[Problem description]:
In the lines below, the string "System" may appear; say how many lines hold it and give nothing more.

[Records for the exercise]:
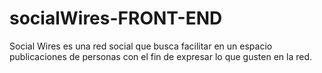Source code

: # socialWires-FRONT-END
Social Wires es una red social que busca facilitar en un espacio publicaciones de personas con el fin de expresar lo que gusten en la red.
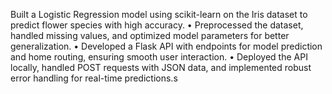 Built a Logistic Regression model using scikit-learn on the Iris dataset to predict flower species with
high accuracy.
• Preprocessed the dataset, handled missing values, and optimized model parameters for better
generalization.
• Developed a Flask API with endpoints for model prediction and home routing, ensuring smooth user
interaction.
• Deployed the API locally, handled POST requests with JSON data, and implemented robust error
handling for real-time predictions.s
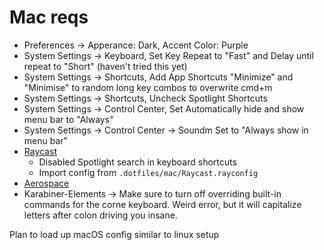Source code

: # Mac reqs
- Preferences -> Apperance: Dark, Accent Color: Purple
- System Settings -> Keyboard, Set Key Repeat to "Fast" and Delay until repeat to "Short" (haven't tried this yet)
- System Settings -> Shortcuts, Add App Shortcuts "Minimize" and "Minimise" to random long key combos to overwrite cmd+m
- System Settings -> Shortcuts, Uncheck Spotlight Shortcuts
- System Settings -> Control Center, Set Automatically hide and show menu bar to "Always"
- System Settings -> Control Center -> Soundm Set to "Always show in menu bar"
- [Raycast](https://www.raycast.com/)
    - Disabled Spotlight search in keyboard shortcuts
    - Import config from `.dotfiles/mac/Raycast.rayconfig`
- [Aerospace](https://github.com/nikitabobko/AeroSpace)
- Karabiner-Elements -> Make sure to turn off overriding built-in commands for the corne keyboard. Weird error, but it will capitalize letters after colon driving you insane.


Plan to load up macOS config similar to linux setup
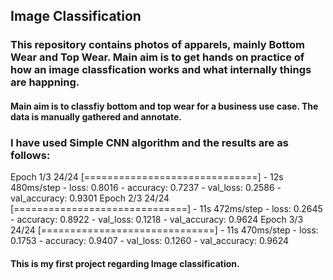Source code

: ## Image Classification

### This repository contains photos of apparels, mainly Bottom Wear and Top Wear. Main aim is to get hands on practice of how an image classfication works and what internally things are happning.

#### Main aim is to classfiy bottom and top wear for a business use case. The data is manually gathered and annotate. 

### I have used Simple CNN algorithm and the results are as follows: 

Epoch 1/3
24/24 [==============================] - 12s 480ms/step - loss: 0.8016 - accuracy: 0.7237 - val_loss: 0.2586 - val_accuracy: 0.9301
Epoch 2/3
24/24 [==============================] - 11s 472ms/step - loss: 0.2645 - accuracy: 0.8922 - val_loss: 0.1218 - val_accuracy: 0.9624
Epoch 3/3
24/24 [==============================] - 11s 470ms/step - loss: 0.1753 - accuracy: 0.9407 - val_loss: 0.1260 - val_accuracy: 0.9624

#### This is my first project regarding Image classification.
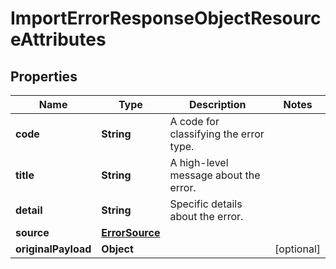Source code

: # ImportErrorResponseObjectResourceAttributes

## Properties
Name | Type | Description | Notes
------------ | ------------- | ------------- | -------------
**code** | **String** | A code for classifying the error type. | 
**title** | **String** | A high-level message about the error. | 
**detail** | **String** | Specific details about the error. | 
**source** | [**ErrorSource**](ErrorSource.md) |  | 
**originalPayload** | **Object** |  |  [optional]
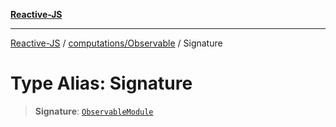 [**Reactive-JS**](../../../README.md)

***

[Reactive-JS](../../../README.md) / [computations/Observable](../README.md) / Signature

# Type Alias: Signature

> **Signature**: [`ObservableModule`](../interfaces/ObservableModule.md)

[Response]:
5